Von Ulrich Hartmann, Saint-Étienne

Jakub Blaszczykowski hatte keine Lust, sich als Mann des Tages feiern zu lassen. "In meinem Alter kann man seine Emotionen kontrollieren", sagte der polnische Fußballer betont nüchtern, als gäbe es nach einem dramatischen Achtelfinalsieg im Elfmeterschießen gegen die Schweiz nichts wichtigeres zu tun, als seine Leidenschaft zu zügeln. Der 30-Jährige, zuletzt zum AC Florenz verliehener Angestellter von Borussia Dortmund, hatte seine Mannschaft in der ersten Halbzeit zunächst mit 1:0 in Führung gebracht und verwandelte auch im Elfmeterschießen seinen Schuss. 5:4 endete das Wettschießen für die beim 1:1 nach Verlängerung zuvor spielerisch unterlegenen Polen. "Das ist ein historischer Erfolg, jetzt stehen wir unter den besten acht Mannschaften Europas", sagte Blaszczykowski schließlich mit solchem Stolz in der Stimme, dass die Kontrolle seiner Emotionen nicht ganz glückte. Aber dies war dann auch schon sein einziger kleiner Misserfolg am Samstag in Saint-Etienne.

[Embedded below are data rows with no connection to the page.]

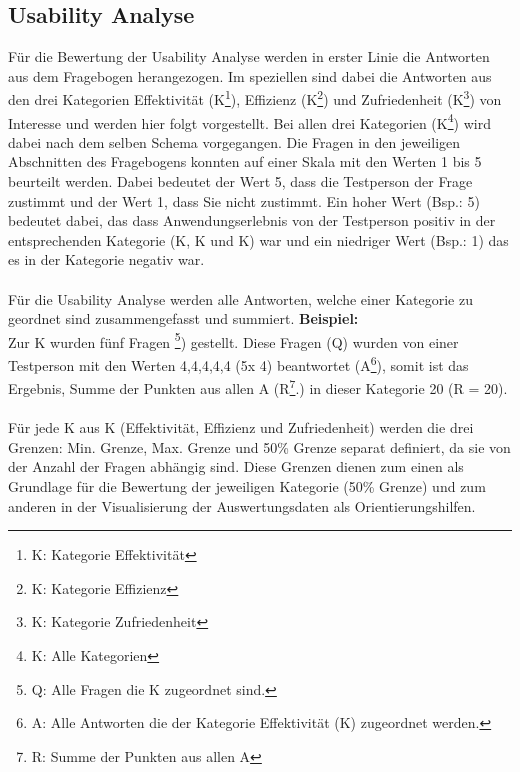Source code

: \documentclass[Bachelorarbeit.tex]{subfiles}
\begin{document}
\subsection{Usability Analyse}
\label{ergebnis_usability}
Für die Bewertung der Usability Analyse werden in erster Linie die Antworten aus dem Fragebogen herangezogen.
Im speziellen sind dabei die Antworten aus den drei Kategorien Effektivität (K\footnote{K: Kategorie Effektivität}), Effizienz (K\footnote{K: Kategorie Effizienz}) und Zufriedenheit (K\footnote{K: Kategorie Zufriedenheit}) von Interesse und werden hier folgt vorgestellt.
Bei allen drei Kategorien (K\footnote{K: Alle Kategorien}) wird dabei nach dem selben Schema vorgegangen. 
Die Fragen in den jeweiligen Abschnitten des Fragebogens konnten auf einer Skala mit den Werten 1 bis 5 beurteilt werden. 
Dabei bedeutet der Wert 5, dass die Testperson der Frage zustimmt und der Wert 1, dass Sie nicht zustimmt. 
Ein hoher Wert (Bsp.: 5) bedeutet dabei, das dass Anwendungserlebnis von der Testperson positiv in der entsprechenden Kategorie (K, K und K) war und ein niedriger Wert (Bsp.: 1) das es in der Kategorie negativ war.\\
\\
Für die Usability Analyse werden alle Antworten, welche einer Kategorie zu geordnet sind zusammengefasst und summiert. 
\textbf{Beispiel:} \\
Zur K wurden fünf Fragen \footnote{Q: Alle Fragen die K zugeordnet sind.}) gestellt. 
Diese Fragen (Q) wurden von einer Testperson mit den Werten 4,4,4,4,4 (5x 4) beantwortet (A\footnote{A: Alle Antworten die der Kategorie Effektivität (K) zugeordnet werden.}), somit ist das Ergebnis, Summe der Punkten aus allen A (R\footnote{R: Summe der Punkten aus allen A}.) in dieser Kategorie 20 (R = 20).\\
\\
Für jede K aus K (Effektivität, Effizienz und Zufriedenheit) werden die drei Grenzen: Min. Grenze, Max. Grenze und 50\% Grenze separat definiert, da sie von der Anzahl der Fragen abhängig sind. 
Diese Grenzen dienen zum einen als Grundlage für die Bewertung der jeweiligen Kategorie (50\% Grenze) und zum anderen in der Visualisierung der Auswertungsdaten als Orientierungshilfen.
\end{document}
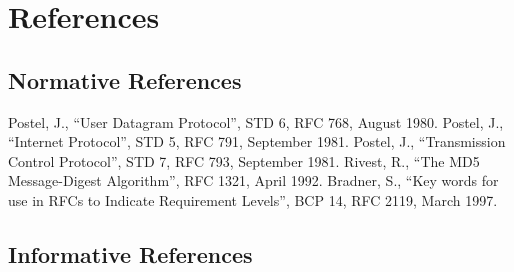 \chapter{References}

\section{Normative References}

\begingroup
  \renewcommand{\chapter}[2]{}
  \begin{thebibliography}{}
     Postel, J., ``User Datagram Protocol'', STD 6, RFC 768, August 1980.
     Postel, J., ``Internet Protocol'', STD 5, RFC 791, September 1981.
     Postel, J., ``Transmission Control Protocol'', STD 7, RFC 793, September 1981.
     Rivest, R., ``The MD5 Message-Digest Algorithm'', RFC 1321, April 1992.
     Bradner, S., ``Key words for use in RFCs to Indicate Requirement Levels'', BCP 14, RFC 2119, March 1997.
  \end{thebibliography}
\endgroup

\section{Informative References}


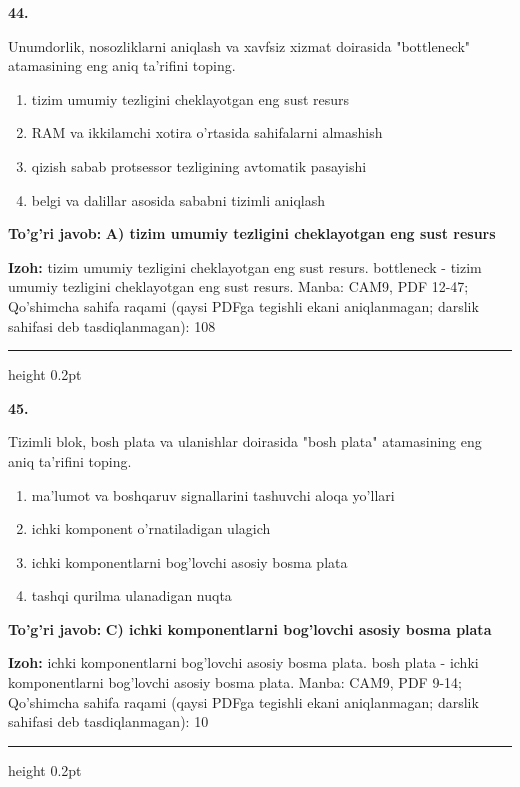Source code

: \documentclass[10pt,a4paper]{article}
\begin{document}
{\bfseries\sffamily\color{ink} 44.}
\par
Unumdorlik, nosozliklarni aniqlash va xavfsiz xizmat doirasida "bottleneck" atamasining eng aniq ta'rifini toping.
\begin{enumerate}[label=\Alph*),leftmargin=9mm]
\item tizim umumiy tezligini cheklayotgan eng sust resurs
\item RAM va ikkilamchi xotira o'rtasida sahifalarni almashish
\item qizish sabab protsessor tezligining avtomatik pasayishi
\item belgi va dalillar asosida sababni tizimli aniqlash
\end{enumerate}
\begin{tcolorbox}[enhanced,breakable,colback=teal!4,colframe=teal!60!black,boxrule=0.45pt,arc=1.2mm,left=2.7mm,right=2.7mm,top=1.8mm,bottom=1.8mm,before skip=2mm,after skip=2mm]
{\bfseries\sffamily\color{teal}To'g'ri javob:} \textbf{A) tizim umumiy tezligini cheklayotgan eng sust resurs}
\par\smallskip
{\bfseries Izoh:} tizim umumiy tezligini cheklayotgan eng sust resurs. bottleneck - tizim umumiy tezligini cheklayotgan eng sust resurs. Manba: CAM9, PDF 12-47; Qo'shimcha sahifa raqami (qaysi PDFga tegishli ekani aniqlanmagan; darslik sahifasi deb tasdiqlanmagan): 108
\end{tcolorbox}
\vspace{2mm}\hrule height 0.2pt\vspace{3mm}

{\bfseries\sffamily\color{ink} 45.}
\par
Tizimli blok, bosh plata va ulanishlar doirasida "bosh plata" atamasining eng aniq ta'rifini toping.
\begin{enumerate}[label=\Alph*),leftmargin=9mm]
\item ma'lumot va boshqaruv signallarini tashuvchi aloqa yo'llari
\item ichki komponent o'rnatiladigan ulagich
\item ichki komponentlarni bog'lovchi asosiy bosma plata
\item tashqi qurilma ulanadigan nuqta
\end{enumerate}
\begin{tcolorbox}[enhanced,breakable,colback=teal!4,colframe=teal!60!black,boxrule=0.45pt,arc=1.2mm,left=2.7mm,right=2.7mm,top=1.8mm,bottom=1.8mm,before skip=2mm,after skip=2mm]
{\bfseries\sffamily\color{teal}To'g'ri javob:} \textbf{C) ichki komponentlarni bog'lovchi asosiy bosma plata}
\par\smallskip
{\bfseries Izoh:} ichki komponentlarni bog'lovchi asosiy bosma plata. bosh plata - ichki komponentlarni bog'lovchi asosiy bosma plata. Manba: CAM9, PDF 9-14; Qo'shimcha sahifa raqami (qaysi PDFga tegishli ekani aniqlanmagan; darslik sahifasi deb tasdiqlanmagan): 10
\end{tcolorbox}
\vspace{2mm}\hrule height 0.2pt\vspace{3mm}
\end{document}
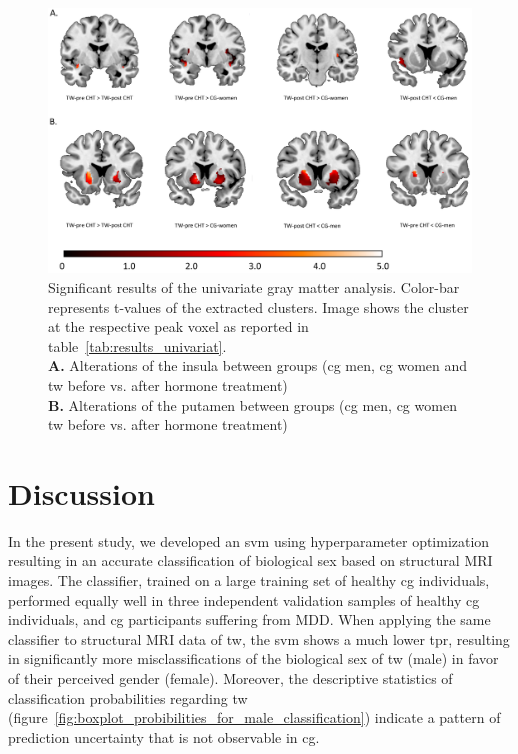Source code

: \documentclass{article}
\begin{document}
    \begin{figure}[ht]
        \begin{center}
            \includegraphics[scale=0.13]{img/results_univariate_gray_matter_analysis.png}
        \end{center}
        \caption[]{Significant results of the univariate gray matter analysis. Color-bar represents t-values of the extracted clusters. Image shows the cluster at the respective peak voxel as reported in table~\ref{tab:results_univariat}. \\
        \textbf{A.} Alterations of the insula between groups (\acl{cg} men, \acl{cg} women and \acl{tw} before vs. after hormone treatment)\\
        \textbf{B.} Alterations of the putamen between groups (\acl{cg} men, \acl{cg} women \acl{tw} before vs. after hormone treatment)
        }
        \label{fig:results_univariate_gray_matter_analysis}
    \end{figure}


    \section{Discussion}
    In the present study, we developed an \ac{svm} using hyperparameter optimization resulting in an accurate classification of biological sex based on structural MRI images. The classifier, trained on a large training set of healthy \ac{cg} individuals, performed equally well in three independent validation samples of healthy \ac{cg} individuals, and \ac{cg} participants suffering from MDD. When applying the same classifier to structural MRI data of \ac{tw}, the \ac{svm} shows a much lower \ac{tpr}, resulting in significantly more misclassifications of the biological sex of \ac{tw} (male) in favor of their perceived gender (female). Moreover, the descriptive statistics of classification probabilities regarding \ac{tw} (figure~\ref{fig:boxplot_probibilities_for_male_classification}) indicate a pattern of prediction uncertainty that is not observable in \ac{cg}.
\end{document}

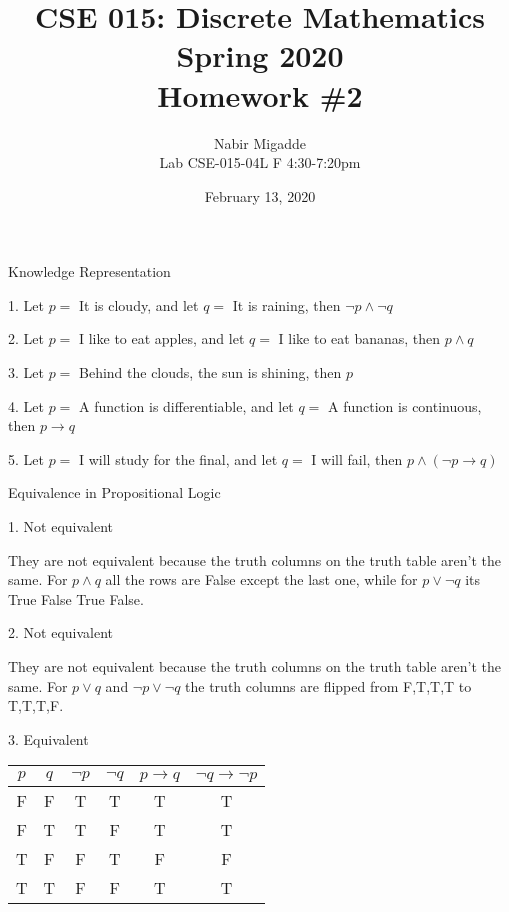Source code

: \documentclass[11pt]{article}
\begin{document}
\author{Nabir Migadde\\
Lab CSE-015-04L F 4:30-7:20pm}

\title{CSE 015: Discrete Mathematics\\
Spring 2020\\
Homework \#2\\}

\date{February 13, 2020}
\maketitle

Knowledge Representation

1. Let $p =$ It is cloudy, and let $q =$ It is raining, then $\lnot p \land \lnot q$

2. Let $p =$ I like to eat apples, and let $q =$ I like to eat bananas, then $p \land q$

3. Let $p =$ Behind the clouds, the sun is shining, then $p$

4. Let $p =$ A function is differentiable, and let $q =$ A function is continuous, then $p \rightarrow q$

5. Let $p =$ I will study for the final, and let $q =$ I will fail, then $p \land (\lnot p \rightarrow q)$

Equivalence in Propositional Logic

1. Not equivalent

They are not equivalent because the truth columns on the truth table aren't the same. For $p \land q$ all the rows are False except the last one, while for $p \lor \lnot q$ its True False True False. 

2. Not equivalent

They are not equivalent because the truth columns on the truth table aren't the same. For $p \lor q$ and $\lnot p \lor \lnot q$ the truth columns are flipped from F,T,T,T to T,T,T,F.

3. Equivalent
\begin{center}
\begin{tabular}{|c|c|c|c|c|c|}
\hline
$p$ & $q$ & $\lnot p$ & $\lnot q$ & $p \rightarrow q$ & $\lnot q \rightarrow \lnot p$\\
\hline
F & F & T & T & T & T\\
F & T & T & F & T & T\\
T & F & F & T & F & F\\
T & T & F & F & T & T\\
\hline
\end{tabular}
\end{center}
\end{document}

Zum ersten Mal bei ihrer dritten EM-Teilnahme waren die Polen in die K.o.-Runde eingezogen, und nun spielen sie am Donnerstagabend in Marseille sogar um den Schritt ins Halbfinale. "Ich bin jetzt sehr optimistisch für dieses Halbfinale, weil wir emotional obenauf sind", sagte der Nationaltrainer Adam Nawalka, war aber sichtlich froh über den etwas glücklichen Triumph. "Es war ein sehr schwieriges Spiel, die Schweizer sind eine Weltklasse-Mannschaft."

Die Polen bedanken sich am Ende bei ihrem Torhüter

Mit bloß 45 Prozent Ballbesitz und 21:29 Torschuss-Versuchen hatten die Polen nach 120 Minuten zwar statistisch hinten gelegen, aber das machte nichts, weil sie im Elfmeterschießen ja dann fünf Mal trafen.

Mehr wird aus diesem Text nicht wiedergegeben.